WHAT IS NEEDED: Write out the lines of the records from the one containing "On observe une" to the very last, keeping each exactly as it is.

GIVEN INFORMATION:
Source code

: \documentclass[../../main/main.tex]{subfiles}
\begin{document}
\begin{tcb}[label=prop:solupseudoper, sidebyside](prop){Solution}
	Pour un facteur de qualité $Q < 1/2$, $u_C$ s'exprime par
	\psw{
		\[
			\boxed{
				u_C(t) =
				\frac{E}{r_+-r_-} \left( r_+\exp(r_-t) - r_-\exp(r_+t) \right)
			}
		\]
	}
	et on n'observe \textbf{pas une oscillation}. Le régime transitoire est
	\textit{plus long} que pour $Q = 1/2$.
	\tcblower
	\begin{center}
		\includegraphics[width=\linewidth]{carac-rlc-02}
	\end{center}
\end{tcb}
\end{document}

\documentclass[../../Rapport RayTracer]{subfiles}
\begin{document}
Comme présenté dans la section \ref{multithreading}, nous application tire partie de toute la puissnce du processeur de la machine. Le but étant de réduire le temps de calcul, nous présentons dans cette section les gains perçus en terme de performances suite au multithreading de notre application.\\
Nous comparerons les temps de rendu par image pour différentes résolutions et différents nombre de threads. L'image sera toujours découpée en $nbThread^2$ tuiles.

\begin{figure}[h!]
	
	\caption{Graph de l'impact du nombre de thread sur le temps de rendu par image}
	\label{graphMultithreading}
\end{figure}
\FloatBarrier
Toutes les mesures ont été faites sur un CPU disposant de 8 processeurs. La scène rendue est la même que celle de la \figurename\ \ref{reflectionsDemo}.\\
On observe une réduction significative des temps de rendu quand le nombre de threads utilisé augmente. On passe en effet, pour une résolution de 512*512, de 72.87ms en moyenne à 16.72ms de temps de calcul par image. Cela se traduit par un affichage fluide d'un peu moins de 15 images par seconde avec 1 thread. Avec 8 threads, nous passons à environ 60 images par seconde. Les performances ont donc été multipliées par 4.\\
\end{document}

ANSWER TO THE PROBLEM:
On observe une réduction significative des temps de rendu quand le nombre de threads utilisé augmente. On passe en effet, pour une résolution de 512*512, de 72.87ms en moyenne à 16.72ms de temps de calcul par image. Cela se traduit par un affichage fluide d'un peu moins de 15 images par seconde avec 1 thread. Avec 8 threads, nous passons à environ 60 images par seconde. Les performances ont donc été multipliées par 4.\\
\end{document}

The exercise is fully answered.